Les documents citent ses maisons à Nouakchott et à Akjoujt, notamment sa nouvelle résidence sise quartier Nasr, en face du lot 4 dont la facture de règlement s’est élevée à 11,34 millions MRO pour une durée de consommation frauduleuse de huit mois.
Les cumuls d’impayés des maisons d’Akjoujt atteignent, eux, 3,44 millions d’ouguiyas. Celle en la localité de Tivirit à l’Est de Nouakchott où le branchement n’est plus enregistré depuis le 30 Septembre 2016, après l’avoir été au nom de Mohamedou ould Ahmed, a consommé illégalement pour quelque 2,3 millions. Les rapports citent aussi le siège de la Fondation Rahma appartenant à feu Ahmedou ould Abdel Aziz, tout aussi frauduleusement branché aux services de la SOMELEC, et les espaces situés dans le département de Béncihab où l’ex-Président se rendait fréquemment.
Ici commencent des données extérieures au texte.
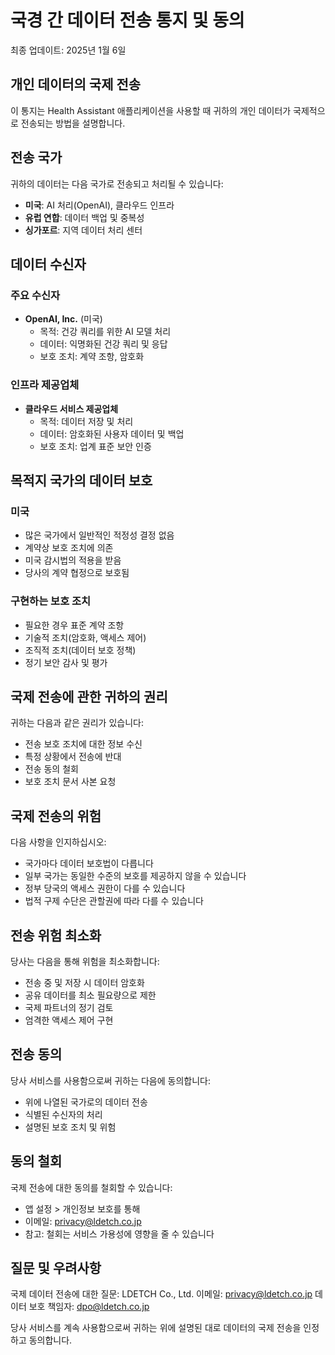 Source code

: # 국경 간 데이터 전송 통지 및 동의
최종 업데이트: 2025년 1월 6일

## 개인 데이터의 국제 전송

이 통지는 Health Assistant 애플리케이션을 사용할 때 귀하의 개인 데이터가 국제적으로 전송되는 방법을 설명합니다.

## 전송 국가

귀하의 데이터는 다음 국가로 전송되고 처리될 수 있습니다:
- **미국**: AI 처리(OpenAI), 클라우드 인프라
- **유럽 연합**: 데이터 백업 및 중복성
- **싱가포르**: 지역 데이터 처리 센터

## 데이터 수신자

### 주요 수신자
- **OpenAI, Inc.** (미국)
  - 목적: 건강 쿼리를 위한 AI 모델 처리
  - 데이터: 익명화된 건강 쿼리 및 응답
  - 보호 조치: 계약 조항, 암호화

### 인프라 제공업체
- **클라우드 서비스 제공업체**
  - 목적: 데이터 저장 및 처리
  - 데이터: 암호화된 사용자 데이터 및 백업
  - 보호 조치: 업계 표준 보안 인증

## 목적지 국가의 데이터 보호

### 미국
- 많은 국가에서 일반적인 적정성 결정 없음
- 계약상 보호 조치에 의존
- 미국 감시법의 적용을 받음
- 당사의 계약 협정으로 보호됨

### 구현하는 보호 조치
- 필요한 경우 표준 계약 조항
- 기술적 조치(암호화, 액세스 제어)
- 조직적 조치(데이터 보호 정책)
- 정기 보안 감사 및 평가

## 국제 전송에 관한 귀하의 권리

귀하는 다음과 같은 권리가 있습니다:
- 전송 보호 조치에 대한 정보 수신
- 특정 상황에서 전송에 반대
- 전송 동의 철회
- 보호 조치 문서 사본 요청

## 국제 전송의 위험

다음 사항을 인지하십시오:
- 국가마다 데이터 보호법이 다릅니다
- 일부 국가는 동일한 수준의 보호를 제공하지 않을 수 있습니다
- 정부 당국의 액세스 권한이 다를 수 있습니다
- 법적 구제 수단은 관할권에 따라 다를 수 있습니다

## 전송 위험 최소화

당사는 다음을 통해 위험을 최소화합니다:
- 전송 중 및 저장 시 데이터 암호화
- 공유 데이터를 최소 필요량으로 제한
- 국제 파트너의 정기 검토
- 엄격한 액세스 제어 구현

## 전송 동의

당사 서비스를 사용함으로써 귀하는 다음에 동의합니다:
- 위에 나열된 국가로의 데이터 전송
- 식별된 수신자의 처리
- 설명된 보호 조치 및 위험

## 동의 철회

국제 전송에 대한 동의를 철회할 수 있습니다:
- 앱 설정 > 개인정보 보호를 통해
- 이메일: privacy@ldetch.co.jp
- 참고: 철회는 서비스 가용성에 영향을 줄 수 있습니다

## 질문 및 우려사항

국제 데이터 전송에 대한 질문:
LDETCH Co., Ltd.
이메일: privacy@ldetch.co.jp
데이터 보호 책임자: dpo@ldetch.co.jp

당사 서비스를 계속 사용함으로써 귀하는 위에 설명된 대로 데이터의 국제 전송을 인정하고 동의합니다. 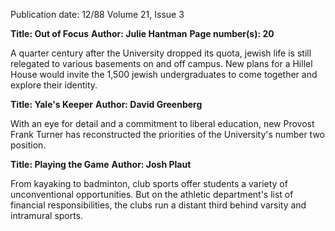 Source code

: Publication date: 12/88
Volume 21, Issue 3

**Title: Out of Focus**
**Author: Julie Hantman**
**Page number(s): 20**

A quarter century after the University dropped its quota, jewish life is still relegated to 
various basements on and off campus. New plans for a Hillel House would invite the 
1,500 jewish undergraduates to come together and explore their identity. 


**Title: Yale's Keeper**
**Author: David Greenberg**

With an eye for detail and a commitment to liberal education, new Provost Frank 
Turner has reconstructed the priorities of the University's number two position. 


**Title: Playing the Game**
**Author: Josh Plaut**

From kayaking to badminton, club sports offer students a variety of unconventional 
opportunities. But on the athletic department's list of financial responsibilities, the clubs 
run a distant third behind varsity and intramural sports.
De l’industrie de la fraude
Les rapports inquisiteurs de la SOMELEC renseignent également sur l’usage illégal de son énergie au profit d’établissements industriels appartenant à Mohamed ould Abdel Aziz. L’usine d’eau minérale de Bénichab, une société de production de produits halieutiques à Nouadhibou, une station de pompage et une usine de décorticage de riz, sise en la zone agricole de Rosso ont fonctionné à plein régime pendant trente-six mois sans jamais être enregistrées aux dossiers de la société d’électricité, c'est-à-dire suivant le système D que les agents PI (police d’intervention) de cette boîte connaissent par cœur. Les factures de règlement de ces consommations illicites varient de 5,2 millions (usine de NDB) à 46 millions (usine de pompage) et 41 millions pour l’usine de décorticage du riz.
Négociations tous azimuts
Dans ses rapports, la SOMELEC indique avoir coupé tous les branchements frauduleux qui alimentaient les domiciles et industries de l’ex-Président qui n’a plus que le choix de faire profil bas, en déléguant auprès de la société quelques-uns de ses proches – notamment Mohamed Lemine ould Beybatt et Mohamed Vall ould Hamza (qui bénéficia, aux derniers jours du règne de son maître, d’un hectare de terre en lots « généreusement » distribués par le gouvernement, selon un rapport cité par le site Al Akhbar) – pour engager des négociations sur les modalités de paiement des arriérés réclamés qui seraient, selon une déclaration à la presse du conseiller à la communication de la SOMELEC, Dahane ould Taleb Ethmane, suffisants pour prendre en charge le paiement de la consommation de 67.000 branchements sociaux pour des ménages consommant 1200 kW par an. Soit, précise Ould Taleb Ethmane, 2413,7 UM pour chacune des 174.000 familles que la société s’engage à prendre en charge et qui représentent 57 % du total de ses abonnés.
L’arroseur arrosé
Lorsqu’en 2008, le général Mohamed ould Abdel Aziz prit le risque de torpiller le processus démocratique en renversant le premier président démocratiquement élu, Sidi Mohamed ould Cheikh Abdallahi, il s’engagea dans une vaste campagne de prétendue lutte contre la gabegie, base sur laquelle il bâtit toute sa stratégie à faire croire, à qui voulaient l’entendre, qu’il était le champion de la lutte contre les prévaricateurs et les détourneurs de la chose publique.
Lors d’un meeting à Nouadhibou, il allait même jusqu’à accuser ces « nouveaux révolutionnaires vieillots qui n’ont jamais payé ni l’eau ni l’électricité jusqu’à mon arrivée en tant que Président ». Ironie du sort, voilà que des rapports compromettants de la société électrique démontrent imparablement qu’un certain Président qui accusait sans preuves certains « vieillots » n’était pas meilleur payeur que ceux qu’il vouait avec mépris et effronterie aux gémonies.